WHAT TO DO:
Please print all the lines below exactly as they are written.

Source records:
========================================

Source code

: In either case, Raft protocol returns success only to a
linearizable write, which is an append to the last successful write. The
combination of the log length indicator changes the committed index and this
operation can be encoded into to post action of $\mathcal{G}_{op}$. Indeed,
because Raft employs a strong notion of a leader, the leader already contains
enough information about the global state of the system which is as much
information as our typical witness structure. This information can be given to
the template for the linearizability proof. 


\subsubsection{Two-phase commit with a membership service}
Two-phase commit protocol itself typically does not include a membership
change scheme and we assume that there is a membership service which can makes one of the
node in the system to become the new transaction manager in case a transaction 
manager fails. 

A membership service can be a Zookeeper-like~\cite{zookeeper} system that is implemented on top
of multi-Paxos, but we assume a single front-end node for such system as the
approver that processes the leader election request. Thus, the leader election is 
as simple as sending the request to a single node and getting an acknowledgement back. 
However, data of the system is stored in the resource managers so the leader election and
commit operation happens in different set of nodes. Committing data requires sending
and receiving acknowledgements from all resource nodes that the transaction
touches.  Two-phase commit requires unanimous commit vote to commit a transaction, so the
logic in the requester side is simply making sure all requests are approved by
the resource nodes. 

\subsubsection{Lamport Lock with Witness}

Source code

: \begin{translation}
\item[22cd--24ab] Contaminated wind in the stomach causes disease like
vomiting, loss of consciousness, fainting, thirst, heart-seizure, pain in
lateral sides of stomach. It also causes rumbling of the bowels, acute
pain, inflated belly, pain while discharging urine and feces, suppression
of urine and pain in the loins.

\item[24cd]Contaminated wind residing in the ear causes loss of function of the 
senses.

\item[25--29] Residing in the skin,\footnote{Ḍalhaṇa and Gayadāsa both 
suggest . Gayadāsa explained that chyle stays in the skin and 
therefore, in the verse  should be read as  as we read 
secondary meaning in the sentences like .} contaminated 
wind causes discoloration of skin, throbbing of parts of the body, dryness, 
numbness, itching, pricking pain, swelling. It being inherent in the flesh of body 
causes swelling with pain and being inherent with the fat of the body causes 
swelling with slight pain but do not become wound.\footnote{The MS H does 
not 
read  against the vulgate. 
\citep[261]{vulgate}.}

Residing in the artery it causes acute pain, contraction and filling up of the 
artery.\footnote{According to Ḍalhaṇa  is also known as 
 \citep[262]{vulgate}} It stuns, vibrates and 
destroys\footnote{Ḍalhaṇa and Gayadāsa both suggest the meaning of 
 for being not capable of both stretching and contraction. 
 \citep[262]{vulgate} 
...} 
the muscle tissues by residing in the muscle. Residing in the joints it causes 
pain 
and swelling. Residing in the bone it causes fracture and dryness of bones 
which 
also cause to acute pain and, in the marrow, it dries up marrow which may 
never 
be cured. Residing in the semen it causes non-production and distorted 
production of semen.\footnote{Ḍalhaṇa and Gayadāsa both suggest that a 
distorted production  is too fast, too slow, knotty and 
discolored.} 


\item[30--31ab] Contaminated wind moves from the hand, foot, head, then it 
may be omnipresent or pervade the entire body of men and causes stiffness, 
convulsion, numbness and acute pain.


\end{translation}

========================================

WRITTEN ANSWER:
Source code

: In either case, Raft protocol returns success only to a
linearizable write, which is an append to the last successful write. The
combination of the log length indicator changes the committed index and this
operation can be encoded into to post action of $\mathcal{G}_{op}$. Indeed,
because Raft employs a strong notion of a leader, the leader already contains
enough information about the global state of the system which is as much
information as our typical witness structure. This information can be given to
the template for the linearizability proof. 


\subsubsection{Two-phase commit with a membership service}
Two-phase commit protocol itself typically does not include a membership
change scheme and we assume that there is a membership service which can makes one of the
node in the system to become the new transaction manager in case a transaction 
manager fails. 

A membership service can be a Zookeeper-like~\cite{zookeeper} system that is implemented on top
of multi-Paxos, but we assume a single front-end node for such system as the
approver that processes the leader election request. Thus, the leader election is 
as simple as sending the request to a single node and getting an acknowledgement back. 
However, data of the system is stored in the resource managers so the leader election and
commit operation happens in different set of nodes. Committing data requires sending
and receiving acknowledgements from all resource nodes that the transaction
touches.  Two-phase commit requires unanimous commit vote to commit a transaction, so the
logic in the requester side is simply making sure all requests are approved by
the resource nodes. 

\subsubsection{Lamport Lock with Witness}

Source code

: \begin{translation}
\item[22cd--24ab] Contaminated wind in the stomach causes disease like
vomiting, loss of consciousness, fainting, thirst, heart-seizure, pain in
lateral sides of stomach. It also causes rumbling of the bowels, acute
pain, inflated belly, pain while discharging urine and feces, suppression
of urine and pain in the loins.

\item[24cd]Contaminated wind residing in the ear causes loss of function of the 
senses.

\item[25--29] Residing in the skin,\footnote{Ḍalhaṇa and Gayadāsa both 
suggest . Gayadāsa explained that chyle stays in the skin and 
therefore, in the verse  should be read as  as we read 
secondary meaning in the sentences like .} contaminated 
wind causes discoloration of skin, throbbing of parts of the body, dryness, 
numbness, itching, pricking pain, swelling. It being inherent in the flesh of body 
causes swelling with pain and being inherent with the fat of the body causes 
swelling with slight pain but do not become wound.\footnote{The MS H does 
not 
read  against the vulgate. 
\citep[261]{vulgate}.}

Residing in the artery it causes acute pain, contraction and filling up of the 
artery.\footnote{According to Ḍalhaṇa  is also known as 
 \citep[262]{vulgate}} It stuns, vibrates and 
destroys\footnote{Ḍalhaṇa and Gayadāsa both suggest the meaning of 
 for being not capable of both stretching and contraction. 
 \citep[262]{vulgate} 
...} 
the muscle tissues by residing in the muscle. Residing in the joints it causes 
pain 
and swelling. Residing in the bone it causes fracture and dryness of bones 
which 
also cause to acute pain and, in the marrow, it dries up marrow which may 
never 
be cured. Residing in the semen it causes non-production and distorted 
production of semen.\footnote{Ḍalhaṇa and Gayadāsa both suggest that a 
distorted production  is too fast, too slow, knotty and 
discolored.} 


\item[30--31ab] Contaminated wind moves from the hand, foot, head, then it 
may be omnipresent or pervade the entire body of men and causes stiffness, 
convulsion, numbness and acute pain.


\end{translation}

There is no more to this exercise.